▶ **Directions for this task**: Your answer must contain only the lines from the one containing "de la Instalación" through the end of the entries below, reproduced character for character.

▶ **Data for analysis**:

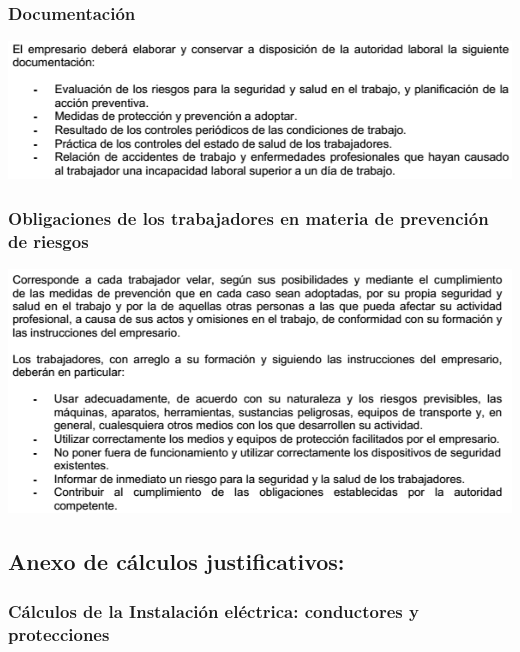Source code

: \subsubsection{Documentación}
\includegraphics[width=15cm,keepaspectratio]{Memoria/EBSS/9.png}
\subsubsection{Obligaciones de los trabajadores en materia de prevención de riesgos}
\includegraphics[width=15cm,keepaspectratio]{Memoria/EBSS/10.png}

\newpage




\subsection{Anexo de cálculos justificativos:}

\subsubsection{Cálculos de la Instalación eléctrica: conductores y protecciones}




\pagebreak



\pagebreak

▶ **Finished exercise**:
\subsubsection{Cálculos de la Instalación eléctrica: conductores y protecciones}




\pagebreak



\pagebreak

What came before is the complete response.